Association of NOD2 (CARD 15) genotype with clinical course of Crohnʹs disease: a cohort study

Background Crohnʹs disease is a heterogeneous disorder for which NOD2 (CARD 15) has been identified as a susceptibility gene. We investigate the relation between NOD2 genotype and phenotypic characteristics of patients with Crohnʹs disease. Methods Hypotheses about the relation between NOD2 genotype and Crohnʹs disease phenotype were generated retrospectively from a group of 446 German patients with this disorder. Positive findings (p<0•10) were verified in prospectively established cohorts of 106 German and 55 Norwegian patients with Crohnʹs disease. All patients were genotyped for the main coding mutations in NOD2, denoted SNP8, SNP12, and SNP13, with Taqman technology. Findings In the retrospective cohort, six clinical characteristics showed noteworthy haplotype association: fistulising, ileal, left colonic and right colonic disease, stenosis, and resection.
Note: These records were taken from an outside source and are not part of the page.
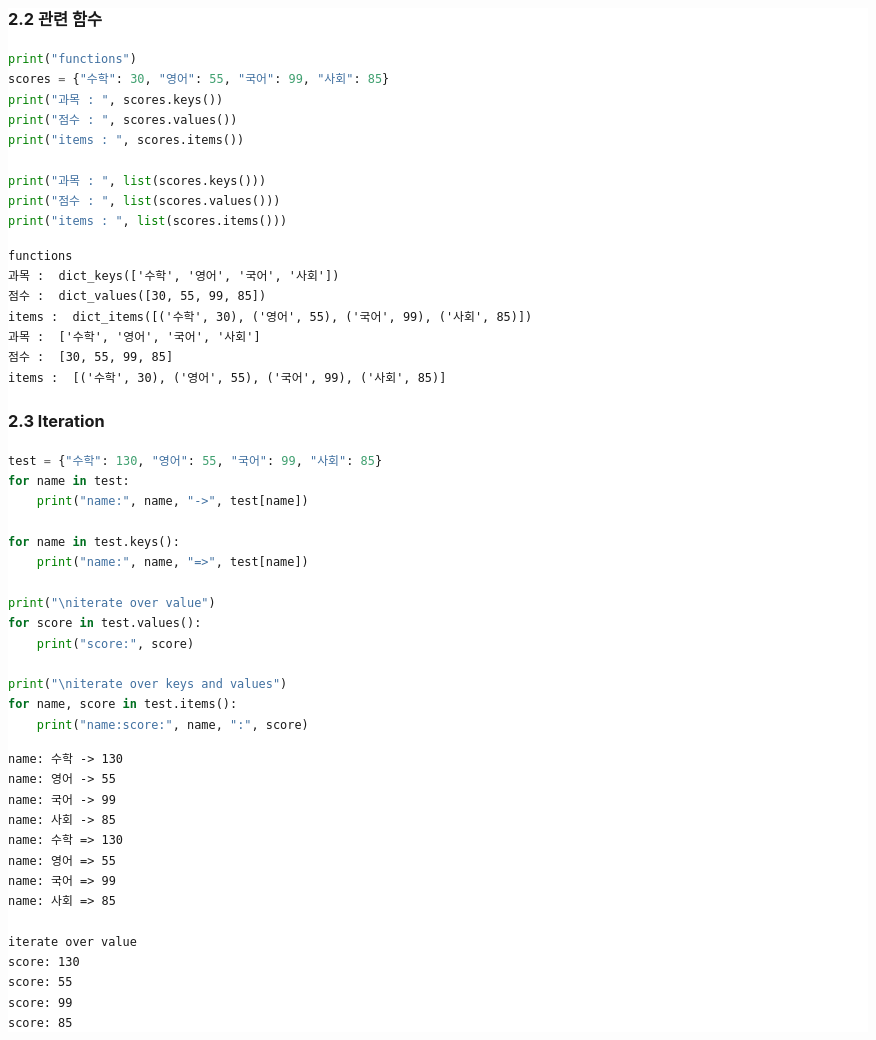 
### 2.2 관련 함수


```python
print("functions")
scores = {"수학": 30, "영어": 55, "국어": 99, "사회": 85}
print("과목 : ", scores.keys())
print("점수 : ", scores.values())
print("items : ", scores.items())

print("과목 : ", list(scores.keys()))
print("점수 : ", list(scores.values()))
print("items : ", list(scores.items()))
```

    functions
    과목 :  dict_keys(['수학', '영어', '국어', '사회'])
    점수 :  dict_values([30, 55, 99, 85])
    items :  dict_items([('수학', 30), ('영어', 55), ('국어', 99), ('사회', 85)])
    과목 :  ['수학', '영어', '국어', '사회']
    점수 :  [30, 55, 99, 85]
    items :  [('수학', 30), ('영어', 55), ('국어', 99), ('사회', 85)]
    

### 2.3 lteration


```python
test = {"수학": 130, "영어": 55, "국어": 99, "사회": 85}
for name in test:
    print("name:", name, "->", test[name])

for name in test.keys():
    print("name:", name, "=>", test[name])

print("\niterate over value")
for score in test.values():
    print("score:", score)
    
print("\niterate over keys and values")
for name, score in test.items():
    print("name:score:", name, ":", score)
```

    name: 수학 -> 130
    name: 영어 -> 55
    name: 국어 -> 99
    name: 사회 -> 85
    name: 수학 => 130
    name: 영어 => 55
    name: 국어 => 99
    name: 사회 => 85
    
    iterate over value
    score: 130
    score: 55
    score: 99
    score: 85
    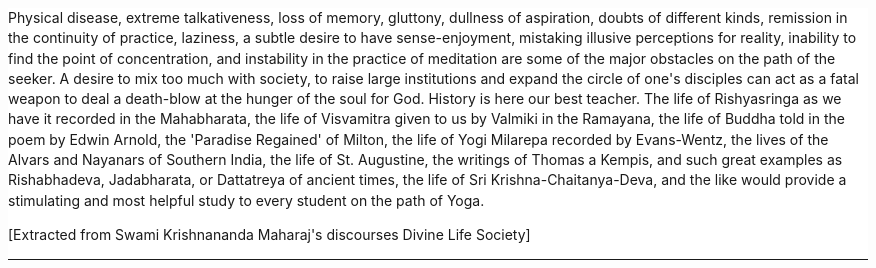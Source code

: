 Physical disease, extreme talkativeness, loss of memory, gluttony, dullness of aspiration, doubts of different kinds, remission in the continuity of practice, laziness, a subtle desire to have sense-enjoyment, mistaking illusive perceptions for reality, inability to find the point of concentration, and instability in the practice of meditation are some of the major obstacles on the path of the seeker. A desire to mix too much with society, to raise large institutions and expand the circle of one's disciples can act as a fatal weapon to deal a death-blow at the hunger of the soul for God. History is here our best teacher. The life of Rishyasringa as we have it recorded in the Mahabharata, the life of Visvamitra given to us by Valmiki in the Ramayana, the life of Buddha told in the poem by Edwin Arnold, the 'Paradise Regained' of Milton, the life of Yogi Milarepa recorded by Evans-Wentz, the lives of the Alvars and Nayanars of Southern India, the life of St. Augustine, the writings of Thomas a Kempis, and such great examples as Rishabhadeva, Jadabharata, or Dattatreya of ancient times, the life of Sri Krishna-Chaitanya-Deva, and the like would provide a stimulating and most helpful study to every student on the path of Yoga.

[Extracted from Swami Krishnananda Maharaj's discourses Divine Life Society]

* * *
In the German prospective cohort, these haplotype associations could be replicated for ileal (p=0•006) and right colonic disease (p≤0•001). A similar trend was noted in the Norwegian patients. Interpretation We recorded a distinct relation between NOD2 genotype and phenotype of Crohnʹs disease. Test strategies with NOD2 variations to predict the clinical course of Crohnʹs disease could lead to the development of new therapeutic paradigms.